* _Problem to solve_: Read through the data, and wherever a line holds the word "build", write that line out.
▽
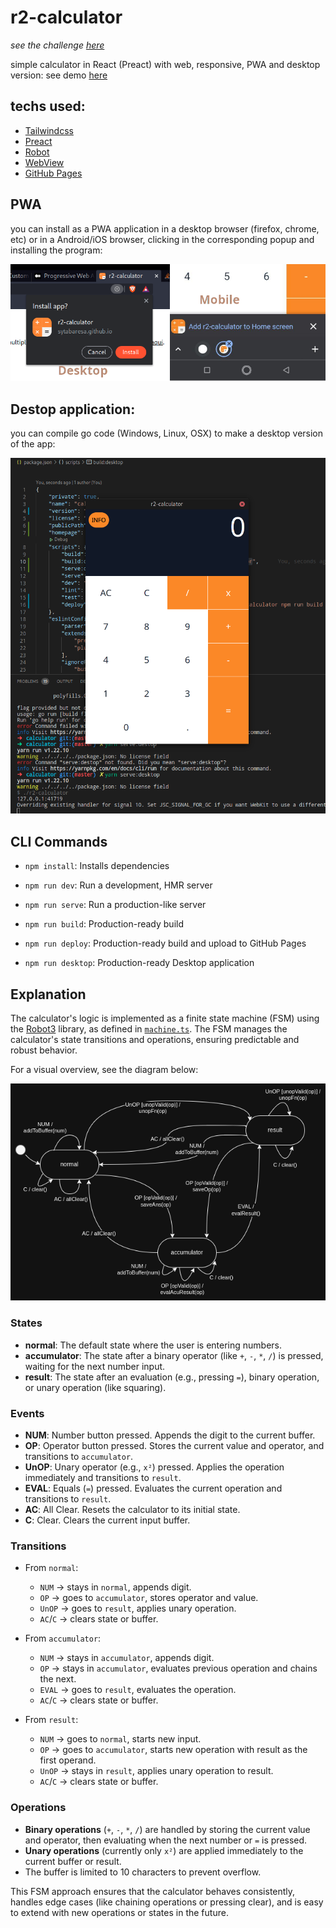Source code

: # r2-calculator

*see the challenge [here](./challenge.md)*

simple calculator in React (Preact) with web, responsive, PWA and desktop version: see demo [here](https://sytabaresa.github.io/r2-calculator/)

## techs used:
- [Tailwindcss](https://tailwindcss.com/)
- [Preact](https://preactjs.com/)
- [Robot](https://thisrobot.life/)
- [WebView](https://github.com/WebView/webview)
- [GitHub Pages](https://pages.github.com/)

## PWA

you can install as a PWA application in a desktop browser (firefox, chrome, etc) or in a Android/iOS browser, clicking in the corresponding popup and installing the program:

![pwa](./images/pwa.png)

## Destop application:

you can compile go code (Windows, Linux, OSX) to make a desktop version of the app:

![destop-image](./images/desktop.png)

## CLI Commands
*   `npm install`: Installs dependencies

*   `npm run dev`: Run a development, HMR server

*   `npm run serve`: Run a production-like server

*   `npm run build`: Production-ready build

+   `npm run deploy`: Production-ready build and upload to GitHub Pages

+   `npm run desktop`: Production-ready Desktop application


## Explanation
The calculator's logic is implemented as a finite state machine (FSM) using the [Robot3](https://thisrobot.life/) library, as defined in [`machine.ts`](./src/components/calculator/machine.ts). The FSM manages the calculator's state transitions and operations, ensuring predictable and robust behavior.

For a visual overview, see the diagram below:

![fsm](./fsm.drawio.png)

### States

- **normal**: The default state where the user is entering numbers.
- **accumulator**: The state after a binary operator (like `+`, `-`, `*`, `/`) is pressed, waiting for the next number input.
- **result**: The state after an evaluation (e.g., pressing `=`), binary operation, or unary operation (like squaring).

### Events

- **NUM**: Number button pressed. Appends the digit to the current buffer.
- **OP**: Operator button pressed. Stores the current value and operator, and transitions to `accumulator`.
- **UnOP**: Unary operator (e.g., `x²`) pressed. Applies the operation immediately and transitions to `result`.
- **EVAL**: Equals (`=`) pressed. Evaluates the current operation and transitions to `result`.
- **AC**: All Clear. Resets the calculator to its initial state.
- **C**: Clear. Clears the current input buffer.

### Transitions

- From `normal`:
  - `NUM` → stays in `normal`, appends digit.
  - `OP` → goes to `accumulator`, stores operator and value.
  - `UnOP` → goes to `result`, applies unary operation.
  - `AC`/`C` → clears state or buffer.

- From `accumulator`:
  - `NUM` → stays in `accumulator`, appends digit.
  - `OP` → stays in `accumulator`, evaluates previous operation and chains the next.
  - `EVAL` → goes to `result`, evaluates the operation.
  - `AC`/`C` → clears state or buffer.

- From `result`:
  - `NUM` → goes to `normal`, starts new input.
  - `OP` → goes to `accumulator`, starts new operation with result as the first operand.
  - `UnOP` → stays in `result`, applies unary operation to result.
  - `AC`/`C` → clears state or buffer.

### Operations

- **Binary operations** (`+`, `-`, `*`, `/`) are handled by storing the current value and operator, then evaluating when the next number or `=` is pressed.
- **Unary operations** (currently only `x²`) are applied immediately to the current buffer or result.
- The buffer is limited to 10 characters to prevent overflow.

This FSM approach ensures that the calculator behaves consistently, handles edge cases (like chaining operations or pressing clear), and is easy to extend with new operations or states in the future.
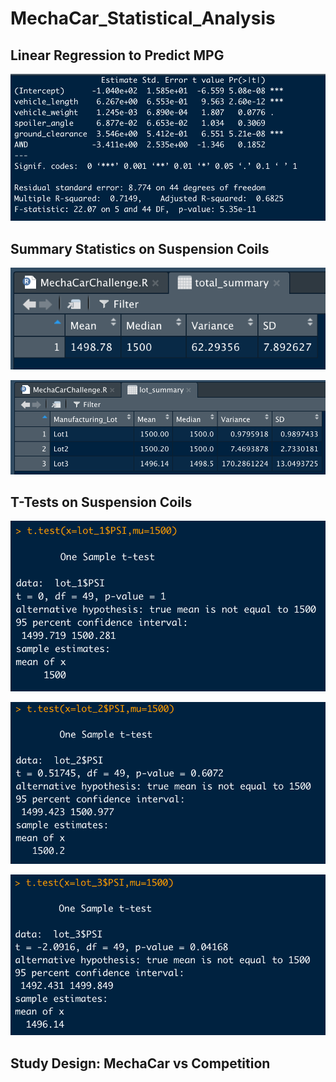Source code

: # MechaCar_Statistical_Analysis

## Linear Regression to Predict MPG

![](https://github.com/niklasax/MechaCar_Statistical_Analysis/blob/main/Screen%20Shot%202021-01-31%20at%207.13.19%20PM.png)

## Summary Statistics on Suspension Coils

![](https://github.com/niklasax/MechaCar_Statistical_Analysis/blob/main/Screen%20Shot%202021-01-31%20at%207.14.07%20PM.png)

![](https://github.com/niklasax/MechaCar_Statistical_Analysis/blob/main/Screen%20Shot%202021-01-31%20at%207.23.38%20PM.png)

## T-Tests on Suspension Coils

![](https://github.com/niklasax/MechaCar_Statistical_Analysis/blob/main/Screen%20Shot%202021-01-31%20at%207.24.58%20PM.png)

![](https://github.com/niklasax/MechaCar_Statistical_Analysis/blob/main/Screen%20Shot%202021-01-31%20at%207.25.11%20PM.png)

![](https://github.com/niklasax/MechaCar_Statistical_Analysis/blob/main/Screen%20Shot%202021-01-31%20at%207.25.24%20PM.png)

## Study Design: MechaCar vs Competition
△
* _Exercise answer_:
*   `npm run build`: Production-ready build
+   `npm run deploy`: Production-ready build and upload to GitHub Pages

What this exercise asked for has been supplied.